◆ **Problem to solve**
Look through the data below and return each line where "flat" appears.

════════

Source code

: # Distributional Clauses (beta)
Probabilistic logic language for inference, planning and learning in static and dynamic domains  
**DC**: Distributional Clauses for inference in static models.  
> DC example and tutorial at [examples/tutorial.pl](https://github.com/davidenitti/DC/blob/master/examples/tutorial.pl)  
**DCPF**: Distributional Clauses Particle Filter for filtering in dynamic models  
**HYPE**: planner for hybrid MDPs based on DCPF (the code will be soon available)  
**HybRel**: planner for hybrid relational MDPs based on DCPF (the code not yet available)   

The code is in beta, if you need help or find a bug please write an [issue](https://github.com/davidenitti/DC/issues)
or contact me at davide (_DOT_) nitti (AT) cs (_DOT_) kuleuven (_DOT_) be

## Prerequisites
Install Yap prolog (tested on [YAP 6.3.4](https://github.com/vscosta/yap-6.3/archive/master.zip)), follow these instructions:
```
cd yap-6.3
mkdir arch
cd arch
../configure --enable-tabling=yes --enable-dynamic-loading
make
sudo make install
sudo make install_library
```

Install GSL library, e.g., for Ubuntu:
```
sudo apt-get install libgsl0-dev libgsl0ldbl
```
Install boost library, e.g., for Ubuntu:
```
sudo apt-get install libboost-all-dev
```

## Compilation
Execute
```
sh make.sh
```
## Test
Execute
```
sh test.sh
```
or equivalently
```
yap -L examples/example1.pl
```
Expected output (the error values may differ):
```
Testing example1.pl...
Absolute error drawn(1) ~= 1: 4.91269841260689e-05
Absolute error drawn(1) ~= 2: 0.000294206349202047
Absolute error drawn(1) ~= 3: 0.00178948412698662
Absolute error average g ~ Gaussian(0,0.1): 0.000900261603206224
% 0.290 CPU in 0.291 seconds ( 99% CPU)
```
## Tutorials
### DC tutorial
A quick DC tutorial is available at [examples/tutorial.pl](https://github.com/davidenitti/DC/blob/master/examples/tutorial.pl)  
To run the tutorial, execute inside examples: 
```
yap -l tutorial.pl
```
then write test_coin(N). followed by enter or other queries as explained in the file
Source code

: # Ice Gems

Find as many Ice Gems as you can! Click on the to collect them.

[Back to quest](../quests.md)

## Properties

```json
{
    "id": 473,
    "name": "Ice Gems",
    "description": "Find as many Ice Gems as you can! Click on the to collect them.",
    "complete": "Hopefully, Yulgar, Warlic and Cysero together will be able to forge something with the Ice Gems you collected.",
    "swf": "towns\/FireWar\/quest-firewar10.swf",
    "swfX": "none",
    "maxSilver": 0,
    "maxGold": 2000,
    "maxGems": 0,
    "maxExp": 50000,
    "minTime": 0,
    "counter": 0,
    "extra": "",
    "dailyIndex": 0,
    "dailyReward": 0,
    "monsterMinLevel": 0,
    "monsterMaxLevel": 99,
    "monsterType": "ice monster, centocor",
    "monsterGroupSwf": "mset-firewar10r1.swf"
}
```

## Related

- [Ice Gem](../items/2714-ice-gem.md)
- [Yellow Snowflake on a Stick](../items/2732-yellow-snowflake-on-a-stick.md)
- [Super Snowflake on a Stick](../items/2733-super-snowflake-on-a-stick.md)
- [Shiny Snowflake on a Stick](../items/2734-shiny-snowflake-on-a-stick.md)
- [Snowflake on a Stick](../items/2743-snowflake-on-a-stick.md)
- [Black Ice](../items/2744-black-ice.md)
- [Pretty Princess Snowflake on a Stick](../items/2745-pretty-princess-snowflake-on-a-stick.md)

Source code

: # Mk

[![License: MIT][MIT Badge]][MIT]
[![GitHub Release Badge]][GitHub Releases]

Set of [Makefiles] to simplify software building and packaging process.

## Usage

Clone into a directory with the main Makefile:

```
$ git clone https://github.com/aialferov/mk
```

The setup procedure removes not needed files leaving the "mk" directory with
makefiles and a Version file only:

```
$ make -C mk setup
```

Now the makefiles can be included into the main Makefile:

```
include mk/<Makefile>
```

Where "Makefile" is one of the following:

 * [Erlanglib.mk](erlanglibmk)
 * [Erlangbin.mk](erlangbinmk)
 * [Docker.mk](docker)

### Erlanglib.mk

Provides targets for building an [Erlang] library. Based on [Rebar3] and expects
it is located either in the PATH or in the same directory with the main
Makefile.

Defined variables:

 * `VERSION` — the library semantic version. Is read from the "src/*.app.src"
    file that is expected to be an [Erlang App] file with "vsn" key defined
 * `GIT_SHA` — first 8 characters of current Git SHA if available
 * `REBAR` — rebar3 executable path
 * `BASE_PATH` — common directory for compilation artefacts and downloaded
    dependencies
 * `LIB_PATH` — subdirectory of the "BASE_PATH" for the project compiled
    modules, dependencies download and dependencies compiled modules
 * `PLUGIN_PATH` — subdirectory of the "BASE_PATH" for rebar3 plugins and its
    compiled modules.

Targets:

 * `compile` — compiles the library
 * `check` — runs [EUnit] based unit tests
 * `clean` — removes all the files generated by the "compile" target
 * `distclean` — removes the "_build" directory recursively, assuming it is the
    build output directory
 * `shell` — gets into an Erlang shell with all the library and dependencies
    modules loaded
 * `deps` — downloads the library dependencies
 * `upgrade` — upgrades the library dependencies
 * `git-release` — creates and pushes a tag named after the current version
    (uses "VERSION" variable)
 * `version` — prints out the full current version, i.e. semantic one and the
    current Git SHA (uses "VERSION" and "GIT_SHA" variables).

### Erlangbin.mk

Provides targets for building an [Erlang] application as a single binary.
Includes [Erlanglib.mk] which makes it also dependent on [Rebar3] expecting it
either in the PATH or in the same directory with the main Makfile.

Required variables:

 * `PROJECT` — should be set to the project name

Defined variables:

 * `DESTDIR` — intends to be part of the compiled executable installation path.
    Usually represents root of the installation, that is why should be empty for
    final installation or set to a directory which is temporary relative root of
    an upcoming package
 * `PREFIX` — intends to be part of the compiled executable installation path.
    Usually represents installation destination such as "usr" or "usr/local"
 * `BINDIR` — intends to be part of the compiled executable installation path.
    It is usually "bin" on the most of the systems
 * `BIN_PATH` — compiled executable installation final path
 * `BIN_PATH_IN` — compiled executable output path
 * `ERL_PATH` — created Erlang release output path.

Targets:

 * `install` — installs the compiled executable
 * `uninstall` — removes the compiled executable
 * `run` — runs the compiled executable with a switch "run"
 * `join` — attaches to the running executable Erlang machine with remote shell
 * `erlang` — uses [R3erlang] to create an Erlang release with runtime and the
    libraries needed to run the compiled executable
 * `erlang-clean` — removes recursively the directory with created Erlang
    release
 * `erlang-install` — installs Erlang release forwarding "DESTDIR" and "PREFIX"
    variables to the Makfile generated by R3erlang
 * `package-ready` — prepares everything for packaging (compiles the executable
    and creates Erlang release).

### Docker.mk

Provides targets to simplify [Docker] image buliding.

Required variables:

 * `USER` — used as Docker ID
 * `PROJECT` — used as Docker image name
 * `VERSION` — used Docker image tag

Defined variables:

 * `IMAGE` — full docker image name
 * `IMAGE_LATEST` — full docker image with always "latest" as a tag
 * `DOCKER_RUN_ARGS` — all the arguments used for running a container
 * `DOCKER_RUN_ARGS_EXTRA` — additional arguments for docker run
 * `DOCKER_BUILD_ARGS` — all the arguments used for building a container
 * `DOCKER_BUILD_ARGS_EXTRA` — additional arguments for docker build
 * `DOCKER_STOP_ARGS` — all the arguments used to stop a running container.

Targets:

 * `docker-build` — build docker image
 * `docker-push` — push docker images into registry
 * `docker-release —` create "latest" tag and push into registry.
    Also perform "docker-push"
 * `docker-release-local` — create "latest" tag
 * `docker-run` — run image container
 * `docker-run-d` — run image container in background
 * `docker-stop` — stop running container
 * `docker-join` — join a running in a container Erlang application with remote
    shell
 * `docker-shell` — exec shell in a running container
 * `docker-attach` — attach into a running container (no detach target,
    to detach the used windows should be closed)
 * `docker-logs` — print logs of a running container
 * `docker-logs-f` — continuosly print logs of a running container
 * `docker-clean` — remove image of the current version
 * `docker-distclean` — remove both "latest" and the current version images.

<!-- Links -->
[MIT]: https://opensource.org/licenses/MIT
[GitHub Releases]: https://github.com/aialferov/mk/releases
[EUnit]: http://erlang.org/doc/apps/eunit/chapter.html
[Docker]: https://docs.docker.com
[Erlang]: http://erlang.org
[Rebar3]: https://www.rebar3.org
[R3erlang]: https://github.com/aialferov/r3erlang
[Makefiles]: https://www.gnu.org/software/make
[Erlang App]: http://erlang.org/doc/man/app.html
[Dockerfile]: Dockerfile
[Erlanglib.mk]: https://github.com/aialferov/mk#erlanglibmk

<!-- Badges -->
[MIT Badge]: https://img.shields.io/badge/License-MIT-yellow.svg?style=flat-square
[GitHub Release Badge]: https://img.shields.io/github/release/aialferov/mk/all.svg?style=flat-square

════════

◆ **Problem solution**
[MIT Badge]: https://img.shields.io/badge/License-MIT-yellow.svg?style=flat-square
[GitHub Release Badge]: https://img.shields.io/github/release/aialferov/mk/all.svg?style=flat-square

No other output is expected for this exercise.